The end of Women’s History Month provides a good opportunity to look back at Kenyon’s own history of coeducation, and recognize that the school wasn’t always so open to a strong female presence.
Kenyon first began admitting women in September of 1969, though it wasn’t completely coeducational at first. Female students attended the Coordinate College for Women, which had its own dorms (Mather, McBride and Caples), and had assigned designated hours on the men’s part of the campus, which included the library and public buildings. Nonetheless, the addition of women sent shockwaves through the century-old, all-male college. There were mixed opinions about women’s presence at Kenyon, and Collegian articles from the fall of 1969 tell that story.
Some students were apprehensive about the integration of women on campus. A Collegian poll in October of 1969 reported that 55% of Kenyon students preferred some form of separation between Kenyon and the Coordinate College for Women, while only 43% of students reported that they were satisfied with the development of the Coordinate College.
Others were afraid that women and men could distract each other from their studies. A Collegian report from 1966 relayed a concern about women in the library: “Two people who are sexually interested in each other cannot study together well.”
Due to these widespread discriminatory beliefs and women’s status as Coordinate College students, women in Gambier were not treated as equals to their male counterparts. Though they had representatives and were allowed to sit in on Student Council meetings, women were non-voting members. One student wrote a Letter to the Editor in October of 1969 which expressed support for two different student councils. The letter expressed that men and women had different interests at Kenyon and the separate student councils would uphold that.
Despite the mixed opinions about the role of women on campus, Kenyon students did tend to agree on one thing: expanding the number of hours men and women were allowed in gender-specific spaces. The strict rules in place, called parietals, significantly limited the number of hours men and women were allowed in each other’s dorms and when women were allowed on the men’s part of campus. As reported by the Collegian, only 1% of Kenyon students in 1969 wanted stricter parietals. 43% wanted more liberal parietals and 40% wanted them abolished entirely. The College, however, upheld the parietals in 1969, arguing that dorms are not “for the private use of their residents.”

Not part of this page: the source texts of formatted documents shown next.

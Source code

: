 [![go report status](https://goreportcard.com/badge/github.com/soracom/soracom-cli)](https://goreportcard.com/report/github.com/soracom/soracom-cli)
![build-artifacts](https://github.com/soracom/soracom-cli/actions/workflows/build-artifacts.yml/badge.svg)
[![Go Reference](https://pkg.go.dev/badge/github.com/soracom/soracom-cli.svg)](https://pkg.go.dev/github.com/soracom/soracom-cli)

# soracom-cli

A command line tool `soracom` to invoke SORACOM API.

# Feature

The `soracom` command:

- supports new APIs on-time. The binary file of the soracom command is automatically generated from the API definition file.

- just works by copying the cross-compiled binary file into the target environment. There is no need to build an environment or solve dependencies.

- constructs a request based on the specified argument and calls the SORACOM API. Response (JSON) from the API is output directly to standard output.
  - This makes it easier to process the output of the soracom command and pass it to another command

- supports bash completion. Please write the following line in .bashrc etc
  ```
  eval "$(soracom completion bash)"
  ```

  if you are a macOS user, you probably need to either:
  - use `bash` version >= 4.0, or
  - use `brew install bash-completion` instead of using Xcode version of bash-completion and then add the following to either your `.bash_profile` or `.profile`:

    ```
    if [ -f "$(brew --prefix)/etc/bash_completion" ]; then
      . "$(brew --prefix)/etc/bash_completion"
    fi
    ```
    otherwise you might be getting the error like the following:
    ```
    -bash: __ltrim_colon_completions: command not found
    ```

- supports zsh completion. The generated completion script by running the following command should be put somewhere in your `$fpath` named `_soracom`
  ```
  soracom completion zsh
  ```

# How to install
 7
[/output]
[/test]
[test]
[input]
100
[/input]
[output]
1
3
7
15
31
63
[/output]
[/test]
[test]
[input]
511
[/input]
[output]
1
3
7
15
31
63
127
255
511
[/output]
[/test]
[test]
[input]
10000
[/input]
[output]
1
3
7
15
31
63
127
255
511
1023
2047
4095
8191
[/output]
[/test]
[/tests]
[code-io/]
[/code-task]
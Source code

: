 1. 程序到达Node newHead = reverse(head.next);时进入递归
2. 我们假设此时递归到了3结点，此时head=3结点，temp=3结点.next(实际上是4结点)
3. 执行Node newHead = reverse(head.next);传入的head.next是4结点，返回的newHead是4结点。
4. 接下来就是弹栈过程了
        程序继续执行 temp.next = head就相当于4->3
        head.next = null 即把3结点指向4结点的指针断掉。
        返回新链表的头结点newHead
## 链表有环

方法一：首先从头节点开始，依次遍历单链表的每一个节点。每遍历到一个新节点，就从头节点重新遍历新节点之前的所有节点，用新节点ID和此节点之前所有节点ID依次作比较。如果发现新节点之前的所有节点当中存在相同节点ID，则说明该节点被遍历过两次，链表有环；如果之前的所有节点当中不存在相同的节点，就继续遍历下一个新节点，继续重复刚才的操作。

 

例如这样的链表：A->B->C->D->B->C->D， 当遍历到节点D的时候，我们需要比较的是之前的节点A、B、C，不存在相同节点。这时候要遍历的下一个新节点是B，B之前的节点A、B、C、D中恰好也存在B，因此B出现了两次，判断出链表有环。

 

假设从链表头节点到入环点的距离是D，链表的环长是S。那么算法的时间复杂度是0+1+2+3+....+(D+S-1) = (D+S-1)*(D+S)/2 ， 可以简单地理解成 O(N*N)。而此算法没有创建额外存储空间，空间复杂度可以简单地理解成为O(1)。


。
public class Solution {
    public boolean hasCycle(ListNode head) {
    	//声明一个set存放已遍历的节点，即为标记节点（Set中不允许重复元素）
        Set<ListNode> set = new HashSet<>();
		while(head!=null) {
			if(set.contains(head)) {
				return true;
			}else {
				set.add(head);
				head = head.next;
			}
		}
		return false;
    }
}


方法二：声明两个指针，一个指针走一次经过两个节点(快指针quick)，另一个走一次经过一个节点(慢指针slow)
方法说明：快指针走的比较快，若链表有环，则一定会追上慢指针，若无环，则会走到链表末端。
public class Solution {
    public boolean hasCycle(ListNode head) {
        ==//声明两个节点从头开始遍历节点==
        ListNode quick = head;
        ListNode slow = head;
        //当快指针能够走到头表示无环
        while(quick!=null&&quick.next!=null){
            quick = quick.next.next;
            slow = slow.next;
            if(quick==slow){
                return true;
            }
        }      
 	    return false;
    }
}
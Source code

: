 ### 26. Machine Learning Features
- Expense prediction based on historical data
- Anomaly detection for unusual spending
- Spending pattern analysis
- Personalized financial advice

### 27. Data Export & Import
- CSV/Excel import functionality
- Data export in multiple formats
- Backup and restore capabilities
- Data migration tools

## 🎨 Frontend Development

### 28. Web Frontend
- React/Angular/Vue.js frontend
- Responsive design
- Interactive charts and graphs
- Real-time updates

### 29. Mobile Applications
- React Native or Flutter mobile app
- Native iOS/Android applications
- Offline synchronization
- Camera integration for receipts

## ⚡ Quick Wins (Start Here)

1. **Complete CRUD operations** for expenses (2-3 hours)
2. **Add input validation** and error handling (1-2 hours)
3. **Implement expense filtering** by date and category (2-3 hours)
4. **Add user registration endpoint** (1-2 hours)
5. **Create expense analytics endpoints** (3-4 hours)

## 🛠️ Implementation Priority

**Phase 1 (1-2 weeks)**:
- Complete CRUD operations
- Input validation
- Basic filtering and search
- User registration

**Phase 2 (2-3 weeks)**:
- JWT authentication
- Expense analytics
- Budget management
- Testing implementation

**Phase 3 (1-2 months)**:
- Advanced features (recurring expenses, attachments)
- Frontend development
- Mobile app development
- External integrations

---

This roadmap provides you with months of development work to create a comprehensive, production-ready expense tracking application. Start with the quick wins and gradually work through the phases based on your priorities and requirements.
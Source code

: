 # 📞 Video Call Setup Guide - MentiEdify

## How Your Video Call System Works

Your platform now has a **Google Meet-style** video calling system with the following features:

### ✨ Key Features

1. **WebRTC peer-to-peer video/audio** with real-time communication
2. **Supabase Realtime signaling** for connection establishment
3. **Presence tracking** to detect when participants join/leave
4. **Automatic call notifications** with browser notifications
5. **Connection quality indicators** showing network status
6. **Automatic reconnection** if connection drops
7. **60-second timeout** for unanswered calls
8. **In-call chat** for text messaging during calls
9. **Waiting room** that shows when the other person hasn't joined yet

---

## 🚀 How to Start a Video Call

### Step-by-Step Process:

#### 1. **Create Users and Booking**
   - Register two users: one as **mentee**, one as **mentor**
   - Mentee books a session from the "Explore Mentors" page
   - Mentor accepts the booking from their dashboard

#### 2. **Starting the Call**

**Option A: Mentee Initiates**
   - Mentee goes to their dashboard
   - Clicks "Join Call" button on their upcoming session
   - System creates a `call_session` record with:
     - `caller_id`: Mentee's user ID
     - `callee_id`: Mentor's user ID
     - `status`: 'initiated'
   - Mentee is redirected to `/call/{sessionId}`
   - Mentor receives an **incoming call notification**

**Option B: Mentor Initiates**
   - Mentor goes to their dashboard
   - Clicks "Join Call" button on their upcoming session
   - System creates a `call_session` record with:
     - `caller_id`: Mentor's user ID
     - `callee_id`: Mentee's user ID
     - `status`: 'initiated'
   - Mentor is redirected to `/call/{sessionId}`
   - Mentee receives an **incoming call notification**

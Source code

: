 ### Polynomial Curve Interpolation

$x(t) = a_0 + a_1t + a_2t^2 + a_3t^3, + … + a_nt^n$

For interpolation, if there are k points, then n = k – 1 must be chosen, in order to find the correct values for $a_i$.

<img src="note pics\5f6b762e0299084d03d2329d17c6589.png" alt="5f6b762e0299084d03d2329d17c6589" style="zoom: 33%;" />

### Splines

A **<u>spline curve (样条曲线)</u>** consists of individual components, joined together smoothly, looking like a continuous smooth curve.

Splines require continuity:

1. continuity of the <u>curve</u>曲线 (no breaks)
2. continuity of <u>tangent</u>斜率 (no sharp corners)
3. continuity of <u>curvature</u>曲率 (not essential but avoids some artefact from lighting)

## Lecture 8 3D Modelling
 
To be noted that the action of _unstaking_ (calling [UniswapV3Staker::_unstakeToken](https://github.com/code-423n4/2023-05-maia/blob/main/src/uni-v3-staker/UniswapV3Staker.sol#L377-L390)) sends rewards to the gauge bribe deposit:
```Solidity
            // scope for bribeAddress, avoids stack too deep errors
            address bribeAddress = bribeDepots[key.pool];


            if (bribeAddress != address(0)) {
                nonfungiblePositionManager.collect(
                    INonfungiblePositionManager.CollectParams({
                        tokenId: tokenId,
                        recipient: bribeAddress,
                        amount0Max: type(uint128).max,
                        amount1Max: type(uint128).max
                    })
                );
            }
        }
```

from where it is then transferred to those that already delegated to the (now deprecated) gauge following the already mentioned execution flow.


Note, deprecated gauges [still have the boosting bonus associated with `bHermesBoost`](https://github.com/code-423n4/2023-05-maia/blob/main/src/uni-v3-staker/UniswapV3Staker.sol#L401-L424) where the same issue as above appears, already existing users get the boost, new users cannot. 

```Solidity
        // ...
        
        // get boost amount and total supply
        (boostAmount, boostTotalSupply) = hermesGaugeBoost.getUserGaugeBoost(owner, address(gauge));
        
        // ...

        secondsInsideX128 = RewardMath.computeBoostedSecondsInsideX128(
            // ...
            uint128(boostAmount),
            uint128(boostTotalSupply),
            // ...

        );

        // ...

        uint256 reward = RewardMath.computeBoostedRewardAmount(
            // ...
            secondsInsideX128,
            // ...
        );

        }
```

In the Oct. 30 edition of that same year, Chris Finch ’71 contributed to the Collegian in a section entitled “Notes from the Underground,” in which he vehemently supported the expansion of women and people of color on Kenyon’s campus, highlighting that parietals were obstructive to the community. “If you’re having trouble getting laid now, you’ll have trouble getting laid when the hours are gone.” Like Finch, John Crowe Ransom, literary critic and first editor of the Kenyon Review, supported the development of the Coordinate College. He is quoted in the Collegian stating that the women would improve the men’s manners and style. “I think Kenyon men need it,” he wrote in an article.
The Coordinate College for Women was abolished three years after its founding, when Kenyon became fully coeducational in 1972. Today, women make up the majority of Kenyon’s campus (about 55%), and the first women in 1969 deserve credit for paving a way in the face of apprehension and resistance.